10

73 10 0
                                    

Ji-Sung tengah berdiri menunggu seseorang di gedung fakultasnya. Gedung ini berdekatan dengan fakultas bisnis. Tidak heran jika ia sering melihat mahasiswa dari gedung tetangga itu.

“Hannie?” Suara yang begitu ia hapal, menyapa indera pendengaran dengan indahnya. Ji-Sung memutar tubuhnya, melihat sosok laki-laki yang adu argumen kemarin siang dengannya.

Sebenarnya, rasa kesal masih tertanam. Melihat laki-laki itu semakin mendekat, ia dapat memastikan bahwa orang itu ingin berdamai dengannya.

“Kau ada janji? Hari ini?” tanyanya.

“Wae?” Ji-Sung masih bersikap dingin. Laki-laki itu adalah Min-Ho, ia sadar jika Ji-Sung masih enggan berbicara dengannya.

“Aku ingin menjelaskan sesuatu.”

“Jelaskan saja di sini.”

Min-Ho menghela napas beratnya. Ia hanya memandang wajah tenang Ji-Sung. Meski ia tahu, menyembunyikan rasa kesal di balik wajah tenangnya, lebih membuat Min-Ho merasa bersalah. Ia bahkan tidak tahu harus memulainya dari mana.

Min-Ho menunduk sembari memikirkan langkah berikutnya.

“Aku tau kau sibuk. Karena itu, bicaralah di sini.” Sepertinya itu sedikit sarkas bagi Min-Ho. Ia paham jika laki-laki manis di depannya ini sedang menyindirnya, bahwa waktunya lebih banyak ia habiskan dengan kekasihnya.

Min-Ho kembali membuang napas sembari terpejam. Sedikit menahan diri agar tidak kembali bertengkar hanya karena waktu. Itulah yang Min-Ho pikirkan.

“Aku tau kau masih kesal.
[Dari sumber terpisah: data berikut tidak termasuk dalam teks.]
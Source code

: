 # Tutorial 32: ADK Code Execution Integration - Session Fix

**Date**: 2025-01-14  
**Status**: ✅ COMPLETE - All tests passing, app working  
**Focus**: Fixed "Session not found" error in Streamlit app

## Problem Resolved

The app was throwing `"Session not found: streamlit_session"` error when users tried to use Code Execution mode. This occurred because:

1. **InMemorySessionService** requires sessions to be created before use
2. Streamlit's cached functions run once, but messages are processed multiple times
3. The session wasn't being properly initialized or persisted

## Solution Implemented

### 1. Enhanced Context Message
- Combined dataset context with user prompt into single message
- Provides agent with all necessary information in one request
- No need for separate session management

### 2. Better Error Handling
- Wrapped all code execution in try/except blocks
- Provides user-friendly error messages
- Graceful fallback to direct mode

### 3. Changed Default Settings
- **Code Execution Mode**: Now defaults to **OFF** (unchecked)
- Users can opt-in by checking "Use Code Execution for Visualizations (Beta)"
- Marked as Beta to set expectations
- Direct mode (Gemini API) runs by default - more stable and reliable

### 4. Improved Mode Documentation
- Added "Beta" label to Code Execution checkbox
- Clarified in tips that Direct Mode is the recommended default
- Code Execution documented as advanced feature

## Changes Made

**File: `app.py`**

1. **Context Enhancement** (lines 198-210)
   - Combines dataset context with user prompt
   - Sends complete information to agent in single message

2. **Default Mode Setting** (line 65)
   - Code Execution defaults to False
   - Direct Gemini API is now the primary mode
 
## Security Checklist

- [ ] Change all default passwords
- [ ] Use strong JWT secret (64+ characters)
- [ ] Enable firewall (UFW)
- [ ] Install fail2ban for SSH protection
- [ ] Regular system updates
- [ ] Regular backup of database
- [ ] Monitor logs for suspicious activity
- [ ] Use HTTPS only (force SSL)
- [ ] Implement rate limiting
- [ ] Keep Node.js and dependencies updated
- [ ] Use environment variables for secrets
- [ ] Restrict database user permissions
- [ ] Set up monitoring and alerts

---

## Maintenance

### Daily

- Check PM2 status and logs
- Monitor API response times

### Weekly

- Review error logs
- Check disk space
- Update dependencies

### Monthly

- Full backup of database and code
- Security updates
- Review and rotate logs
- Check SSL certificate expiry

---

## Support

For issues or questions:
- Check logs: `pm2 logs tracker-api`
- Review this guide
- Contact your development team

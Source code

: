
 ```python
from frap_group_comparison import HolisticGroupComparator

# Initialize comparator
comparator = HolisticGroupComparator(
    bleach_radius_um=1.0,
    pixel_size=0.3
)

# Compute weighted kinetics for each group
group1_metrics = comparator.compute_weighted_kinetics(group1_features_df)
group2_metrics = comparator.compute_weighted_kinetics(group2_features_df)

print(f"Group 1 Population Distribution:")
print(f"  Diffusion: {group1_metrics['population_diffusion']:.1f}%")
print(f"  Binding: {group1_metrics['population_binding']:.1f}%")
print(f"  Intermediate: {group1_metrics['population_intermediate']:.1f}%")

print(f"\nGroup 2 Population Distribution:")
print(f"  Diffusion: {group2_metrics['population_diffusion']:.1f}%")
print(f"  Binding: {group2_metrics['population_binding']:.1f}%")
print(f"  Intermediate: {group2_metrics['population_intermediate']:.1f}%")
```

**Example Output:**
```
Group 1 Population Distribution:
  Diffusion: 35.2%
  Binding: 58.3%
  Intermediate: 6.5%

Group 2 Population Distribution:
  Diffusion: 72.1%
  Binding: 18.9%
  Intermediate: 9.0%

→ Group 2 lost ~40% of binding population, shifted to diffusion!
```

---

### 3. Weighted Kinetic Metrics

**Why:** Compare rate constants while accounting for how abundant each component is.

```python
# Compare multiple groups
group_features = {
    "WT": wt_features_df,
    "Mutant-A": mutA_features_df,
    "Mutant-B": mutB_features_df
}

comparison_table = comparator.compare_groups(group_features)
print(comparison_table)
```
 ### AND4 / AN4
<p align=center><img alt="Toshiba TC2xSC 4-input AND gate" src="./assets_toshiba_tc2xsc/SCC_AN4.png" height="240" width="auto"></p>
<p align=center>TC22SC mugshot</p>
Kau juga tau, bahwa aku sangat mencintainya, aku mengharapkan hal ini telah lama. Tapi, aku tidak berniat berbohong padamu.”

“Aku tidak mengatakan bahwa aku marah karena kau berbohong padaku. Ternyata kau berbohong padaku?” Demi langit dan bumi, Min-Ho pikir jika Ji-Sung tahu bahwa dirinya berbohong. Tetapi jika dipikirkan lagi, ia tidak sepenuhnya berbohong. Ji-Su sendiri yang mengatakan bahwa dirinya sakit. Bahkan ia sangat khawatir dan melupakan janjinya yang ia buat untuk Ji-Sung.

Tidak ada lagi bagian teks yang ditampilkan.